*Activity*
Give the data below again exactly as it stands. Omit the pictures.

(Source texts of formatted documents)
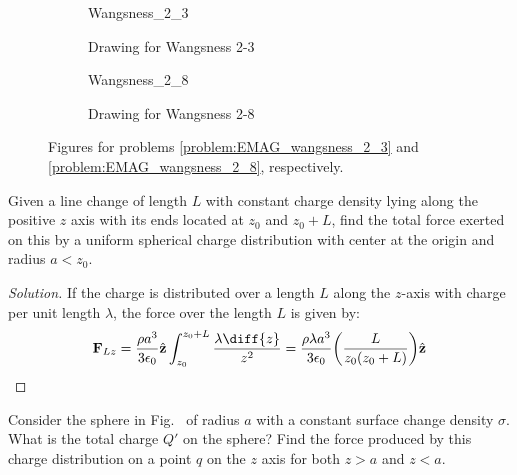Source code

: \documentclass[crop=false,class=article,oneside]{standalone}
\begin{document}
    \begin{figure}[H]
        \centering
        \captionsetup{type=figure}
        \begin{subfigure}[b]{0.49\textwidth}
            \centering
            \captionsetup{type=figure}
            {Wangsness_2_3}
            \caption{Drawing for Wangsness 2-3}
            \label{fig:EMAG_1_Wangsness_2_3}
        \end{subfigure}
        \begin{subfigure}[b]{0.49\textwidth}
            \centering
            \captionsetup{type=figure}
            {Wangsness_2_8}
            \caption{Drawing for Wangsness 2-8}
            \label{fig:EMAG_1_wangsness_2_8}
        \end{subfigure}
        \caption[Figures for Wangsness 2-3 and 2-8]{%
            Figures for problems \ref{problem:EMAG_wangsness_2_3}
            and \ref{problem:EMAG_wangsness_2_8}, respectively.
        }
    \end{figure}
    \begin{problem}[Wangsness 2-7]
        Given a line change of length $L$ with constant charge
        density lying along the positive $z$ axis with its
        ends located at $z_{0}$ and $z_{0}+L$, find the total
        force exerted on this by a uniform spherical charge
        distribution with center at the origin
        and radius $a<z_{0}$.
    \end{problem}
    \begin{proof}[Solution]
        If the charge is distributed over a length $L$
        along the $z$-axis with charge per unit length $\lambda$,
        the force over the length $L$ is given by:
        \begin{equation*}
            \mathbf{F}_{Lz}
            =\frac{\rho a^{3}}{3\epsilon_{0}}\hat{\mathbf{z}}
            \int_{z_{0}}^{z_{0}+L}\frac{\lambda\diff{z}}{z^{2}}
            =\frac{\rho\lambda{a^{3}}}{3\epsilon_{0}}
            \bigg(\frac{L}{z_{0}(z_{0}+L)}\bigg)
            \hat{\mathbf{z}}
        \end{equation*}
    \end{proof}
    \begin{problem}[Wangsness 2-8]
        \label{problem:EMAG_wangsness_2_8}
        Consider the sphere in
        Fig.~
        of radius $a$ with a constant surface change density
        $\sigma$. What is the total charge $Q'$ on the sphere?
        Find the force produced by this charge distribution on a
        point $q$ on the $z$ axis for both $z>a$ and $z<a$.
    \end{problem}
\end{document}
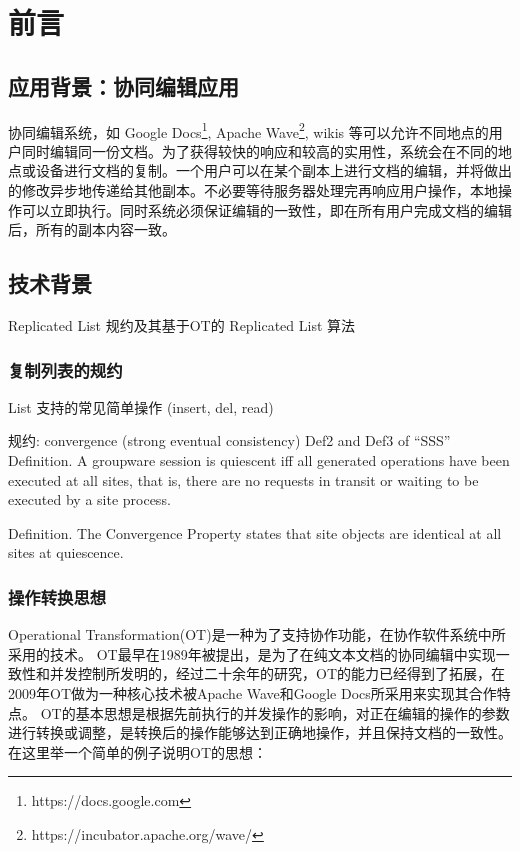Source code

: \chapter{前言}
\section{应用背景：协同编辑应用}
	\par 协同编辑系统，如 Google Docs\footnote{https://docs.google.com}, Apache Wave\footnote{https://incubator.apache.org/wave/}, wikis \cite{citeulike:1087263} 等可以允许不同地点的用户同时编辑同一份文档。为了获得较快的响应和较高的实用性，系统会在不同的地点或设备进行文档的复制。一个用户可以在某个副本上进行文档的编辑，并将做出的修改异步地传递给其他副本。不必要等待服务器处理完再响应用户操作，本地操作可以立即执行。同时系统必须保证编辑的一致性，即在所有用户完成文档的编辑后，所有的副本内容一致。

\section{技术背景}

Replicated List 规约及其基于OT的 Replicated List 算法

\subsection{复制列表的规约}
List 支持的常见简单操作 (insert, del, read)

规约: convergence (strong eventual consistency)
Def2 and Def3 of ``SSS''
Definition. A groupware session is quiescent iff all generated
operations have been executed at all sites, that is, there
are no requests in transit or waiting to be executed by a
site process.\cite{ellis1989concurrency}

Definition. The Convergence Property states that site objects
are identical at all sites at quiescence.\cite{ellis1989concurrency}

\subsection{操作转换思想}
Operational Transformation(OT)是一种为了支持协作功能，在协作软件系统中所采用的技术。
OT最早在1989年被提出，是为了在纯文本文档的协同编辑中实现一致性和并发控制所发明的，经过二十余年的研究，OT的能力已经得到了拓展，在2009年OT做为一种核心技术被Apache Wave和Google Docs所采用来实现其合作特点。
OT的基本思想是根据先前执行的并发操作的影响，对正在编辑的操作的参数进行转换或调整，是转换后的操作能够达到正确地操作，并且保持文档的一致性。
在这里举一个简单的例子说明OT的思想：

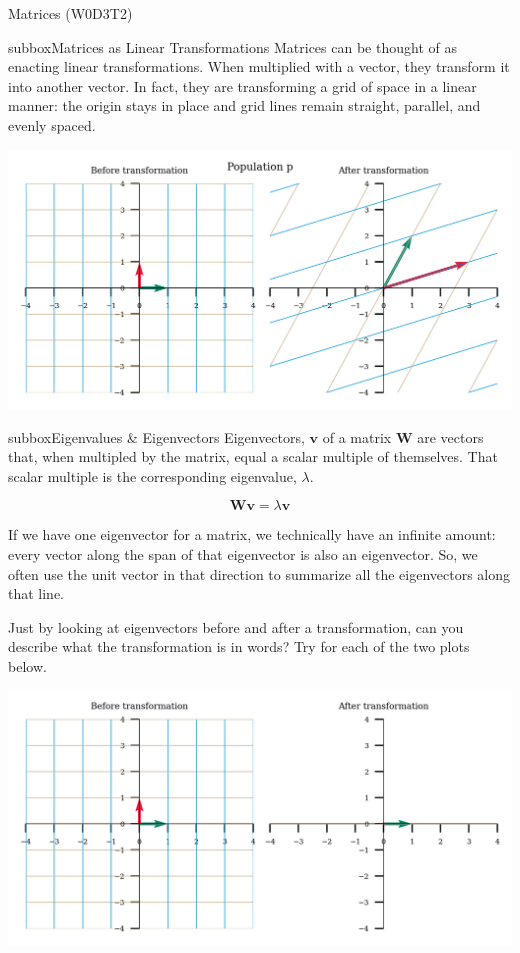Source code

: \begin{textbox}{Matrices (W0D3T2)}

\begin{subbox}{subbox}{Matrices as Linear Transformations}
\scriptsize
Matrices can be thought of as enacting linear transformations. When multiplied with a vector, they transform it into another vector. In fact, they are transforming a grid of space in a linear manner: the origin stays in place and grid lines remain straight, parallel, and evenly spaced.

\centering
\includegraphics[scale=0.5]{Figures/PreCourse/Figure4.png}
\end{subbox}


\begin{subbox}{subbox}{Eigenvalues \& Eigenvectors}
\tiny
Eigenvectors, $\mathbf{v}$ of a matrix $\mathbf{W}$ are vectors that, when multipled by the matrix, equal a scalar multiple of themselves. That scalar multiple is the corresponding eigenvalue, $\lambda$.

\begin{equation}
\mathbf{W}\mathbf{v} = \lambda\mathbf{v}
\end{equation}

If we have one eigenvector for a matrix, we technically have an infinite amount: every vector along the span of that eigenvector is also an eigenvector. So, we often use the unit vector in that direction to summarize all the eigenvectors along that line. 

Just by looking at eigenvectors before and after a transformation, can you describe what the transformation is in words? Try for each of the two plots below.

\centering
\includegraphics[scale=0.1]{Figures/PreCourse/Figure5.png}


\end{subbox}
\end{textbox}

*Output*
Source code

: \documentclass[crop=false,class=article,oneside]{standalone}
\begin{document}
    \begin{figure}[H]
        \centering
        \captionsetup{type=figure}
        \begin{subfigure}[b]{0.49\textwidth}
            \centering
            \captionsetup{type=figure}
            {Wangsness_2_3}
            \caption{Drawing for Wangsness 2-3}
            \label{fig:EMAG_1_Wangsness_2_3}
        \end{subfigure}
        \begin{subfigure}[b]{0.49\textwidth}
            \centering
            \captionsetup{type=figure}
            {Wangsness_2_8}
            \caption{Drawing for Wangsness 2-8}
            \label{fig:EMAG_1_wangsness_2_8}
        \end{subfigure}
        \caption[Figures for Wangsness 2-3 and 2-8]{%
            Figures for problems \ref{problem:EMAG_wangsness_2_3}
            and \ref{problem:EMAG_wangsness_2_8}, respectively.
        }
    \end{figure}
    \begin{problem}[Wangsness 2-7]
        Given a line change of length $L$ with constant charge
        density lying along the positive $z$ axis with its
        ends located at $z_{0}$ and $z_{0}+L$, find the total
        force exerted on this by a uniform spherical charge
        distribution with center at the origin
        and radius $a<z_{0}$.
    \end{problem}
    \begin{proof}[Solution]
        If the charge is distributed over a length $L$
        along the $z$-axis with charge per unit length $\lambda$,
        the force over the length $L$ is given by:
        \begin{equation*}
            \mathbf{F}_{Lz}
            =\frac{\rho a^{3}}{3\epsilon_{0}}\hat{\mathbf{z}}
            \int_{z_{0}}^{z_{0}+L}\frac{\lambda\diff{z}}{z^{2}}
            =\frac{\rho\lambda{a^{3}}}{3\epsilon_{0}}
            \bigg(\frac{L}{z_{0}(z_{0}+L)}\bigg)
            \hat{\mathbf{z}}
        \end{equation*}
    \end{proof}
    \begin{problem}[Wangsness 2-8]
        \label{problem:EMAG_wangsness_2_8}
        Consider the sphere in
        Fig.~
        of radius $a$ with a constant surface change density
        $\sigma$. What is the total charge $Q'$ on the sphere?
        Find the force produced by this charge distribution on a
        point $q$ on the $z$ axis for both $z>a$ and $z<a$.
    \end{problem}
\end{document}
Source code

: \chapter{前言}
\section{应用背景：协同编辑应用}
	\par 协同编辑系统，如 Google Docs\footnote{https://docs.google.com}, Apache Wave\footnote{https://incubator.apache.org/wave/}, wikis \cite{citeulike:1087263} 等可以允许不同地点的用户同时编辑同一份文档。为了获得较快的响应和较高的实用性，系统会在不同的地点或设备进行文档的复制。一个用户可以在某个副本上进行文档的编辑，并将做出的修改异步地传递给其他副本。不必要等待服务器处理完再响应用户操作，本地操作可以立即执行。同时系统必须保证编辑的一致性，即在所有用户完成文档的编辑后，所有的副本内容一致。

\section{技术背景}

Replicated List 规约及其基于OT的 Replicated List 算法

\subsection{复制列表的规约}
List 支持的常见简单操作 (insert, del, read)

规约: convergence (strong eventual consistency)
Def2 and Def3 of ``SSS''
Definition. A groupware session is quiescent iff all generated
operations have been executed at all sites, that is, there
are no requests in transit or waiting to be executed by a
site process.\cite{ellis1989concurrency}

Definition. The Convergence Property states that site objects
are identical at all sites at quiescence.\cite{ellis1989concurrency}

\subsection{操作转换思想}
Operational Transformation(OT)是一种为了支持协作功能，在协作软件系统中所采用的技术。
OT最早在1989年被提出，是为了在纯文本文档的协同编辑中实现一致性和并发控制所发明的，经过二十余年的研究，OT的能力已经得到了拓展，在2009年OT做为一种核心技术被Apache Wave和Google Docs所采用来实现其合作特点。
OT的基本思想是根据先前执行的并发操作的影响，对正在编辑的操作的参数进行转换或调整，是转换后的操作能够达到正确地操作，并且保持文档的一致性。
在这里举一个简单的例子说明OT的思想：

Source code

: \begin{textbox}{Matrices (W0D3T2)}

\begin{subbox}{subbox}{Matrices as Linear Transformations}
\scriptsize
Matrices can be thought of as enacting linear transformations. When multiplied with a vector, they transform it into another vector. In fact, they are transforming a grid of space in a linear manner: the origin stays in place and grid lines remain straight, parallel, and evenly spaced.

\centering
\includegraphics[scale=0.5]{Figures/PreCourse/Figure4.png}
\end{subbox}


\begin{subbox}{subbox}{Eigenvalues \& Eigenvectors}
\tiny
Eigenvectors, $\mathbf{v}$ of a matrix $\mathbf{W}$ are vectors that, when multipled by the matrix, equal a scalar multiple of themselves. That scalar multiple is the corresponding eigenvalue, $\lambda$.

\begin{equation}
\mathbf{W}\mathbf{v} = \lambda\mathbf{v}
\end{equation}

If we have one eigenvector for a matrix, we technically have an infinite amount: every vector along the span of that eigenvector is also an eigenvector. So, we often use the unit vector in that direction to summarize all the eigenvectors along that line. 

Just by looking at eigenvectors before and after a transformation, can you describe what the transformation is in words? Try for each of the two plots below.

\centering
\includegraphics[scale=0.1]{Figures/PreCourse/Figure5.png}


\end{subbox}
\end{textbox}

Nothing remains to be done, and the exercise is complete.